今日は serde の話です。最近仕事で serde を使っていて「これはバグでは??」と思った挙動がありました。具体的には untagged というものなのですが、同僚に「これはバグではなく仕様」というコメントをもらいました。たしかにドキュメントを見てみると注意書き等書いてあり、そういえば serde をなんとなく使っていたなと思いました。というわけで今日は記事を書くことで serde の理解を深めるということをしたいと思います。

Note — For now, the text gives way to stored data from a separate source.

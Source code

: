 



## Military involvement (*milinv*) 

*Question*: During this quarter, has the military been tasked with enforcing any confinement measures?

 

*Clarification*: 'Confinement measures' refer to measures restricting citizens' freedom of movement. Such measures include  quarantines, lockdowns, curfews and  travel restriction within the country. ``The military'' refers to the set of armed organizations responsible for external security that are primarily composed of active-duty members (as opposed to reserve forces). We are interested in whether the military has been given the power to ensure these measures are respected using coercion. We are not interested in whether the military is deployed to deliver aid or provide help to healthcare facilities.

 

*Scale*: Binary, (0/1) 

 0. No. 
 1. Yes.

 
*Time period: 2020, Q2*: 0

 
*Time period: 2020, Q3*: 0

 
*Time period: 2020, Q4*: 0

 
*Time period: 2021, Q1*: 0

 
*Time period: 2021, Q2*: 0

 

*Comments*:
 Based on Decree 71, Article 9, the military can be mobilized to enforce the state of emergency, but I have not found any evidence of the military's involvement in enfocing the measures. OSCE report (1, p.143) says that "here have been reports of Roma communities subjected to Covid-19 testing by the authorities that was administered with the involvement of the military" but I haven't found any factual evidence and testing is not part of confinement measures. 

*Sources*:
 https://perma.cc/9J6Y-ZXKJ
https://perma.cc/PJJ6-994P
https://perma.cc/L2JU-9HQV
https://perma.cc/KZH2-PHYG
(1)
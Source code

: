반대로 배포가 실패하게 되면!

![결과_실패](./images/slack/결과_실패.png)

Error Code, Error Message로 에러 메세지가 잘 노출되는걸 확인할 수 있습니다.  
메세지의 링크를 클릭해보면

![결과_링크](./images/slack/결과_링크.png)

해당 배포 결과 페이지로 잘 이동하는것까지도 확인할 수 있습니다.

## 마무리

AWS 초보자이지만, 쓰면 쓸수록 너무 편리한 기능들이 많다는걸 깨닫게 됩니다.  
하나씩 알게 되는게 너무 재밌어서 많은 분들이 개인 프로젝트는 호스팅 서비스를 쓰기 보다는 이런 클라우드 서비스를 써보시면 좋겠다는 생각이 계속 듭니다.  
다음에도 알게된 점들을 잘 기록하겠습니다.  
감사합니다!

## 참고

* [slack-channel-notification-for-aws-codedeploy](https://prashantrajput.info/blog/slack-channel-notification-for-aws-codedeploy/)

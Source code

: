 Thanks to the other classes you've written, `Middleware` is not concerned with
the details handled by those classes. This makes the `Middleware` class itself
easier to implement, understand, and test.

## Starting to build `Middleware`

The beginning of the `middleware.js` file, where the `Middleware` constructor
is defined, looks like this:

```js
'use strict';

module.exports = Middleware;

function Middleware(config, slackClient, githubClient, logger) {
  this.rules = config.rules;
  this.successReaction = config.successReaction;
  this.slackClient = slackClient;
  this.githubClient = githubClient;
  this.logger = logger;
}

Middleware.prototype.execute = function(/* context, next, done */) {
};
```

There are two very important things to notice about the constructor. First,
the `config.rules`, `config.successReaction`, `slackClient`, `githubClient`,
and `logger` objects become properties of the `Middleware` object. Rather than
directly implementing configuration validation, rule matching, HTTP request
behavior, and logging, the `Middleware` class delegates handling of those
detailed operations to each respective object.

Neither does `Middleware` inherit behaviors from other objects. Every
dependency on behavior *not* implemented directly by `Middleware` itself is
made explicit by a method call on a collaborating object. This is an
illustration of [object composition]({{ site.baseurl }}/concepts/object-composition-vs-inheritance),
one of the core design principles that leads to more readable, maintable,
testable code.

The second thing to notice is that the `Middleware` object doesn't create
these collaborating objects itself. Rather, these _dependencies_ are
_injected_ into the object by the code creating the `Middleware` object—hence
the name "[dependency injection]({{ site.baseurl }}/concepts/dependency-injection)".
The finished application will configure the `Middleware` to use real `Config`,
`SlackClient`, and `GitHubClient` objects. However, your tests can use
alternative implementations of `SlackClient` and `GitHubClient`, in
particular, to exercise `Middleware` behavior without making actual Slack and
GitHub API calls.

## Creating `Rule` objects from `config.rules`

なお、この記事はドキュメント以上のことはあまり書かれないと思います。実務的にどう利用しているかという観点から、このドキュメントをもとに記事として再編集することを目指しているためです。serde のドキュメントは下記にあります。

serde.rs

目次

まず、読み方

よく聞くのが serde をそもそもどう読むかという問題です。日本語圏特有の問題かと思いきや、実は英語圏でもたびたび問題になるようです。私は普段は日中英語で仕事をして暮らしているのですが、同僚たちの発音の仕方から大きく2つに分かれるなと思っています。

  1. rを伸ばす人: サーディ、サーデ、サード
  2. rを発音する人: セルディ、セルデ

アメリカやイギリスなど英語圏の人は前者で発音してそうです。「サード」は違和感あるかも、と言っている人はいましたが、一応聞くみたいです。日本の人や日本で働いている経験が長い海外出身の同僚は「セルデ」と読んでそうです。私個人はというと、英語で話すときは「サーディ」と読むようにして、日本語で話すときは「セルデ」と読んでるかなと思います。正直どちらでもいいと思います。が、英語圏向けには「サーディ」と読んでおくのが無難そうです。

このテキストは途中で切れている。